Quote the records exactly, starting at the first line and stopping after the line with "print(data)"; skip the pictures.

### Exercise materials
-- Opening Marker --
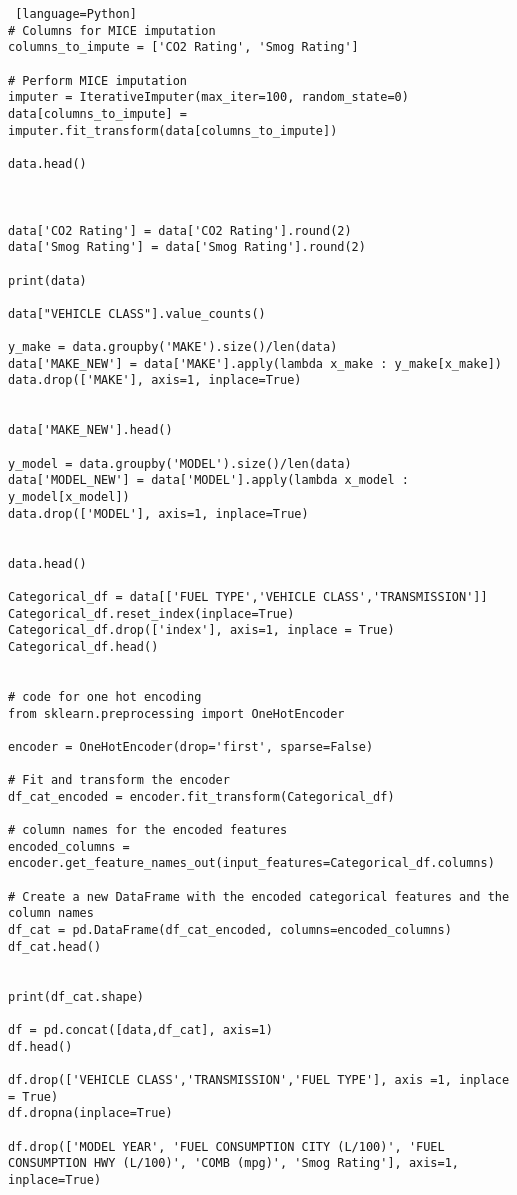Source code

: \documentclass[12pt, a4paper,oneside]{book}
\numberwithin{equation}{section}
\begin{document}
\begin{lstlisting} [language=Python]
# Columns for MICE imputation
columns_to_impute = ['CO2 Rating', 'Smog Rating']

# Perform MICE imputation
imputer = IterativeImputer(max_iter=100, random_state=0)
data[columns_to_impute] = imputer.fit_transform(data[columns_to_impute])

data.head()



data['CO2 Rating'] = data['CO2 Rating'].round(2)
data['Smog Rating'] = data['Smog Rating'].round(2)

print(data)

data["VEHICLE CLASS"].value_counts()

y_make = data.groupby('MAKE').size()/len(data)
data['MAKE_NEW'] = data['MAKE'].apply(lambda x_make : y_make[x_make])
data.drop(['MAKE'], axis=1, inplace=True)


data['MAKE_NEW'].head()

y_model = data.groupby('MODEL').size()/len(data)
data['MODEL_NEW'] = data['MODEL'].apply(lambda x_model : y_model[x_model])
data.drop(['MODEL'], axis=1, inplace=True)


data.head()

Categorical_df = data[['FUEL TYPE','VEHICLE CLASS','TRANSMISSION']]
Categorical_df.reset_index(inplace=True)
Categorical_df.drop(['index'], axis=1, inplace = True)
Categorical_df.head()


# code for one hot encoding 
from sklearn.preprocessing import OneHotEncoder

encoder = OneHotEncoder(drop='first', sparse=False)

# Fit and transform the encoder
df_cat_encoded = encoder.fit_transform(Categorical_df)

# column names for the encoded features
encoded_columns = encoder.get_feature_names_out(input_features=Categorical_df.columns)

# Create a new DataFrame with the encoded categorical features and the column names
df_cat = pd.DataFrame(df_cat_encoded, columns=encoded_columns)
df_cat.head()


print(df_cat.shape)

df = pd.concat([data,df_cat], axis=1)
df.head()

df.drop(['VEHICLE CLASS','TRANSMISSION','FUEL TYPE'], axis =1, inplace = True)
df.dropna(inplace=True)

df.drop(['MODEL YEAR', 'FUEL CONSUMPTION CITY (L/100)', 'FUEL CONSUMPTION HWY (L/100)', 'COMB (mpg)', 'Smog Rating'], axis=1, inplace=True)


\end{lstlisting}
\end{document}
-- Closing Marker --
### Answer
Source code

: \documentclass[12pt, a4paper,oneside]{book}
\numberwithin{equation}{section}
\begin{document}
\begin{lstlisting} [language=Python]
# Columns for MICE imputation
columns_to_impute = ['CO2 Rating', 'Smog Rating']

# Perform MICE imputation
imputer = IterativeImputer(max_iter=100, random_state=0)
data[columns_to_impute] = imputer.fit_transform(data[columns_to_impute])

data.head()



data['CO2 Rating'] = data['CO2 Rating'].round(2)
data['Smog Rating'] = data['Smog Rating'].round(2)

print(data)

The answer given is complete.